Task item: Pull every line containing "submission" from the data.

Provided data START

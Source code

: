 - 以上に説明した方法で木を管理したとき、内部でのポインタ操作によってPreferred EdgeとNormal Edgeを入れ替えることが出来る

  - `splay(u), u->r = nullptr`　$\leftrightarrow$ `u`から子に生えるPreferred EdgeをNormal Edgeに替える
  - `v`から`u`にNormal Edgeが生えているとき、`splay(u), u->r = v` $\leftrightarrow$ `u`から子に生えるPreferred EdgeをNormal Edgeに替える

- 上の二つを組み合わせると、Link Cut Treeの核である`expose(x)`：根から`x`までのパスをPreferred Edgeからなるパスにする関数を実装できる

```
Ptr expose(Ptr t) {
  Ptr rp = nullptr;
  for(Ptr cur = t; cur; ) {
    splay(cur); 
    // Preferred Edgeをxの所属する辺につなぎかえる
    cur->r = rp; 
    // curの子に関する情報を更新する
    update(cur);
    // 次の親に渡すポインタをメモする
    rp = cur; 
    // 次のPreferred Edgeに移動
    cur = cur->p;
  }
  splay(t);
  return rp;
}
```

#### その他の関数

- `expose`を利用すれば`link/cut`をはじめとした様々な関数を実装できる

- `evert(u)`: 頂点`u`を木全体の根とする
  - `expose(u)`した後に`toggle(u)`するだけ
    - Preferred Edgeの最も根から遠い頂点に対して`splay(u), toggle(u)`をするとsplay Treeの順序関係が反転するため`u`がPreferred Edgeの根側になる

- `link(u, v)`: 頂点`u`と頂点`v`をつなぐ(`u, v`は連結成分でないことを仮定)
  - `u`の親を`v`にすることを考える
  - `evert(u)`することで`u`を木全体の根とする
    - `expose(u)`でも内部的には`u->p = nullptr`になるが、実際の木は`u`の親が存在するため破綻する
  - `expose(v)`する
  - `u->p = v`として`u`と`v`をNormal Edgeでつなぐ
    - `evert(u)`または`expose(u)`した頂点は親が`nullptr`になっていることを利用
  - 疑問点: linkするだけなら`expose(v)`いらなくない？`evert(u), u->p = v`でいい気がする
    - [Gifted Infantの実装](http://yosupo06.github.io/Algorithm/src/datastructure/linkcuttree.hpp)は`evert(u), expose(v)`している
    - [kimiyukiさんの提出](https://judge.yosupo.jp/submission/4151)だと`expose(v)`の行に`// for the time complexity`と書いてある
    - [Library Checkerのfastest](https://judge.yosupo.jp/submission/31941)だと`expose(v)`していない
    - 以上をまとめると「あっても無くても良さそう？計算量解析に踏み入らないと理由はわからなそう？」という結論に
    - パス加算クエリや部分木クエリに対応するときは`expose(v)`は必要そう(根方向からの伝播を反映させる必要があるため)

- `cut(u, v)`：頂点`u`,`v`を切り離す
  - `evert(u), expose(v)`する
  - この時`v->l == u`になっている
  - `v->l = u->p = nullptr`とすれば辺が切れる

Provided data END

Exercise solution:
    - [kimiyukiさんの提出](https://judge.yosupo.jp/submission/4151)だと`expose(v)`の行に`// for the time complexity`と書いてある
    - [Library Checkerのfastest](https://judge.yosupo.jp/submission/31941)だと`expose(v)`していない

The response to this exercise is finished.